**Task directions:**
Check each line below for the word "Connector" and give the number of lines that have it, nothing more.

**Collected data:**
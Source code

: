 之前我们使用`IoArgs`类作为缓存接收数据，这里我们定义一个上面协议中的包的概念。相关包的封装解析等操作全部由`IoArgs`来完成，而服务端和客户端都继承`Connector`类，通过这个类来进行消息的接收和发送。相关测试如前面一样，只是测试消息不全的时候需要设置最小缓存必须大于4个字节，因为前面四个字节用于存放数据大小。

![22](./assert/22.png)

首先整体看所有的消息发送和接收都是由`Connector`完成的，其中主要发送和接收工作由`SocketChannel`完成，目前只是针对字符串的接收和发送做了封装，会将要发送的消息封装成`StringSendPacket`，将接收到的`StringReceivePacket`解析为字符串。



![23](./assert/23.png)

* * *

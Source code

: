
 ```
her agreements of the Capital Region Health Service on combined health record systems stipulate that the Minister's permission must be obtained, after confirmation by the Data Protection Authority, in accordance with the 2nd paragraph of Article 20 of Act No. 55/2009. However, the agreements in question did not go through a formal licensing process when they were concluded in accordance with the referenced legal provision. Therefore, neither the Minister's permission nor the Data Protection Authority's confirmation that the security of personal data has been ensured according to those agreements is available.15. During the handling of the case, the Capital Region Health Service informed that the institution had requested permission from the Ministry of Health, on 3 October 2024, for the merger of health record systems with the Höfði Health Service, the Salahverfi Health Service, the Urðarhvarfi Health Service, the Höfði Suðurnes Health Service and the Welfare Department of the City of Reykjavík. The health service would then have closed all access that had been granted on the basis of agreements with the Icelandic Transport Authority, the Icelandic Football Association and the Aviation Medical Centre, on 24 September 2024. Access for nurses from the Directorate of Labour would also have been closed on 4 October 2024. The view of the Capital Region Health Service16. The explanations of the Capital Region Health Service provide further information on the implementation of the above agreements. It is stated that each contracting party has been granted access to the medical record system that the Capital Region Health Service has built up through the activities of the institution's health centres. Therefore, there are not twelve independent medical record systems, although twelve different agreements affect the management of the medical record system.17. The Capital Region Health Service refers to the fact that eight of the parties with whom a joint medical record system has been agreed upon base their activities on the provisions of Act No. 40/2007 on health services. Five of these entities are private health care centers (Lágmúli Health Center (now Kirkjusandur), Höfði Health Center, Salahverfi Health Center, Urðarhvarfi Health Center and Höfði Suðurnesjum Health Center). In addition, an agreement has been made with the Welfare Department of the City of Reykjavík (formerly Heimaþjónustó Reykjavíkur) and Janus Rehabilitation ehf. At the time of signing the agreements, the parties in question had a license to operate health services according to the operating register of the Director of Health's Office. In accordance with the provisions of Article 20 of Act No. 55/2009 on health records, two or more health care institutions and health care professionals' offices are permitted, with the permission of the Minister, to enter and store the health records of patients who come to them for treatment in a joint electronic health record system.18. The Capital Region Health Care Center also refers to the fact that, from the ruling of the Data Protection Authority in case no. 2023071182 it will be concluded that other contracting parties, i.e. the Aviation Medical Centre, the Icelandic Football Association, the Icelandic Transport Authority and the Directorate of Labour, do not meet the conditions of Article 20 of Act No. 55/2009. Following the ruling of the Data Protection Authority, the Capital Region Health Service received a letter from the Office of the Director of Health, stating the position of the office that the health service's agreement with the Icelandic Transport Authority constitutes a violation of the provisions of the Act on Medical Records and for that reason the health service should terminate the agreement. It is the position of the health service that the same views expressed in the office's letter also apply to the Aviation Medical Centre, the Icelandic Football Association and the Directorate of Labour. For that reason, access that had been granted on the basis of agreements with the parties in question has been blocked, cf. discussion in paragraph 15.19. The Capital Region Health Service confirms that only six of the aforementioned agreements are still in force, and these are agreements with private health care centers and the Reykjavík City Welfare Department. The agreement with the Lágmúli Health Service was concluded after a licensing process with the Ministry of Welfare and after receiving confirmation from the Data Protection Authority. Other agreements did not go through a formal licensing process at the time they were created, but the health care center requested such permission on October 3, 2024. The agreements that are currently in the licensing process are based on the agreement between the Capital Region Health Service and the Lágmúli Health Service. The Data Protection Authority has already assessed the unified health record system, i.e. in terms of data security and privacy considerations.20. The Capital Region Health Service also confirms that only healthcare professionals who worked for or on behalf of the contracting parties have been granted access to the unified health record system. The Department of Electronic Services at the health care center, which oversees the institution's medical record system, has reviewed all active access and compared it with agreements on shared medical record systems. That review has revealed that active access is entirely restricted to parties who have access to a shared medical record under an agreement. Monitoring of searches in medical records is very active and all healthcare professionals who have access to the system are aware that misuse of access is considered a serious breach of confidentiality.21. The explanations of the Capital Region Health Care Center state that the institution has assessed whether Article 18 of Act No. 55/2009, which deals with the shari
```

**Task response:**
2